The civilian force behind the Royal Navy
Imagine a beautiful machine. Effective. Powerful. Impressive.
A Royal Navy warship is such a machine. It takes skilled manpower and effective teamwork to keep it potent. This is where we, the Royal Fleet Auxiliary, come in. We keep it fuelled, armed and sailing across the world’s oceans.
Looking after a whole fleet of these formidable machines takes a specialist civilian force of over 2,000. We're trained to Merchant Navy standards – but also have the critical skills to assist military ops and humanitarian crises alike.
Behind the scenes. At the heart of the action. Keeping the Royal Navy effective.
The moment technology transformed our warships, this is when we, the Royal Fleet Auxiliary, came into existence. Supporting the Royal Navy and the Royal Marines on missions around the world, we have been key to their effectiveness all around the world.

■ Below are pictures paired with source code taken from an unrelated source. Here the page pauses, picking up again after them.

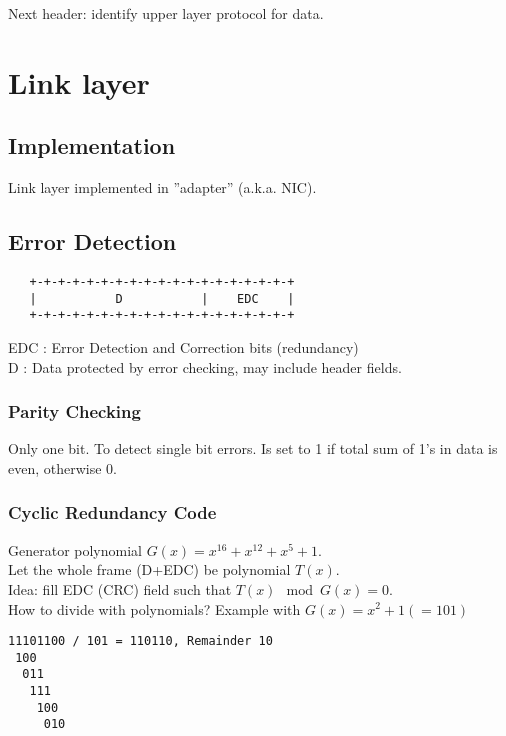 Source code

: \documentclass[10pt, a4paper, twocolumn]{scrartcl}
\begin{document}
Next header: identify upper layer protocol for data.

\section{Link layer}

\subsection{Implementation}

Link layer implemented in ''adapter'' (a.k.a. NIC).

\subsection{Error Detection}

\scriptsize
\begin{verbatim}
   +-+-+-+-+-+-+-+-+-+-+-+-+-+-+-+-+-+-+
   |           D           |    EDC    |
   +-+-+-+-+-+-+-+-+-+-+-+-+-+-+-+-+-+-+
\end{verbatim}
\normalsize

EDC : Error Detection and Correction bits (redundancy)\\
D : Data protected by error checking, may include header fields.

\subsubsection{Parity Checking}

Only one bit. To detect single bit errors. Is set to 1 if total sum of 1's in data is even, otherwise 0.

\subsubsection{Cyclic Redundancy Code}

Generator polynomial $G(x) = x^{16}+x^{12}+x^5+1$.\\
Let the whole frame (D+EDC) be polynomial $T(x)$.\\

Idea: fill EDC (CRC) field such that $T(x) \mod G(x) = 0$.\\

How to divide with polynomials? Example with $G(x)=x^2+1(=101)$\\
\begin{verbatim}
11101100 / 101 = 110110, Remainder 10
 100
  011
   111
    100
     010
\end{verbatim}
\end{document}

The RFA is born. Royal Navy warships are no longer powered by sails – so the RFA is created to deliver coal and vital supplies to these new warships.
Playing a key role during World War II, we’re the lifeline for the British fleet, which has to stay at sea for much longer periods. We also develop and hone our trademark Replenishment at Sea (RAS) techniques.
Helping the Far East Fleet carry out sustained operations off the coast of Korea and in Pacific waters.
Supporting the Royal Navy in the Falklands War where we lost one of our ships and another was badly damaged.
Presented with a Queen’s Colour, an honour unique to a civilian organisation, for our contribution in operations (including the Gulf War, Kosovo, Afghanistan and Iraq).
We might be civilians – but we don’t live an ordinary, civilian life. We’re a professional fleet whose sole purpose is to keep the Royal Navy potent and effective. Supplying them with everything from fuel and food, to missiles. Our secret? Careful planning, rigorous teamwork and a fleet of highly specialised, replenishment ships.
Being so skilled at overcoming conditions that most civilian fleets would shy away from has other benefits too. We’re often called on in times of humanitarian crisis to deliver life-saving aid to stricken areas.